How to complete this task: A bare number is the only acceptable answer: how many lines of these entries include "documentclass"?

Dataset entries:
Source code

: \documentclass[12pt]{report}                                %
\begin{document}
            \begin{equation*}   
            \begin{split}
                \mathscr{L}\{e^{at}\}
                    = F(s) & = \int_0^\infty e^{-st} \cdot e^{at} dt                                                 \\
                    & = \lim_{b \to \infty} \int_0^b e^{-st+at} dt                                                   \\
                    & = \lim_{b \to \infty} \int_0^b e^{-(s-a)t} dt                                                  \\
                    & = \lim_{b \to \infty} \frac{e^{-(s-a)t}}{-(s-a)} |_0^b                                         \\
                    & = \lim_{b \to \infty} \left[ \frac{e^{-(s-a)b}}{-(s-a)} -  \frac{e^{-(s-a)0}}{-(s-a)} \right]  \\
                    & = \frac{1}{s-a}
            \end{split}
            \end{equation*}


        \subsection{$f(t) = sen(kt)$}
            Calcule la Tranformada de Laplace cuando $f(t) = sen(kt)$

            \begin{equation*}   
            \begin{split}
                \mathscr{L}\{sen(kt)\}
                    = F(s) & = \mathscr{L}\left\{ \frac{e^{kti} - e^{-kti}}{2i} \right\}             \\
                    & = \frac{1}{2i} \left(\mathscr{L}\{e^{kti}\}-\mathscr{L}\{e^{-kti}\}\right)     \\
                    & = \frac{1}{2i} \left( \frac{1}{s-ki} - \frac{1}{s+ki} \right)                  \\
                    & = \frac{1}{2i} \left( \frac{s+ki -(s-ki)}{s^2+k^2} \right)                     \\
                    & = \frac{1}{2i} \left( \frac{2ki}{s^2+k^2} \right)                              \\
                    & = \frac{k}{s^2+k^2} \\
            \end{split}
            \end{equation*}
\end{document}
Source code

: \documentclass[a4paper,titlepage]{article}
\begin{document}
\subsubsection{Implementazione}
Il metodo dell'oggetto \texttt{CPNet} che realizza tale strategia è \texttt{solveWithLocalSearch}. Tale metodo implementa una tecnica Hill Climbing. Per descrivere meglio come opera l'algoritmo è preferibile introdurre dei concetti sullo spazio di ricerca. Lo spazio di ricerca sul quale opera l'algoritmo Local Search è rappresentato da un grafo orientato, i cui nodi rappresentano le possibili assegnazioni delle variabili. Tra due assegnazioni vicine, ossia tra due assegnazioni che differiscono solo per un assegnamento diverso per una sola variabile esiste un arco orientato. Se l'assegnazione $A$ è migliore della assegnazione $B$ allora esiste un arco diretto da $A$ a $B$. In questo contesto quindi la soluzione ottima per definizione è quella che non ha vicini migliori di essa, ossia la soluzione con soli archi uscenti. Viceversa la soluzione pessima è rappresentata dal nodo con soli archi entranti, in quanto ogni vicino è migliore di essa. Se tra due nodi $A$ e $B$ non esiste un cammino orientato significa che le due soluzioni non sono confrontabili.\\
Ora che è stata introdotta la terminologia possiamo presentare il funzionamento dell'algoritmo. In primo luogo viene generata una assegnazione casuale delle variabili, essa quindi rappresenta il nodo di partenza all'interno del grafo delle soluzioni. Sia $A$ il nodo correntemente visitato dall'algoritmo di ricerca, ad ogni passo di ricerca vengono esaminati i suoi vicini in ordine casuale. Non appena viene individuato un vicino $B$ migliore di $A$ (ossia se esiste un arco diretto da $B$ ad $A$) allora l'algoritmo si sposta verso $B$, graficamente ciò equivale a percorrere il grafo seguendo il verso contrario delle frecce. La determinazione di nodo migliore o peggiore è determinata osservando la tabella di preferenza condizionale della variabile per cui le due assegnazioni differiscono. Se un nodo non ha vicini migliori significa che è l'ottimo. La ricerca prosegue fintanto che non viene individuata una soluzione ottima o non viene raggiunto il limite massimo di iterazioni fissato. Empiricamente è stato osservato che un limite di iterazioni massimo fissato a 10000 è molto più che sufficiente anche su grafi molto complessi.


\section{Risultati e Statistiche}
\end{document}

Solution to this exercise: 2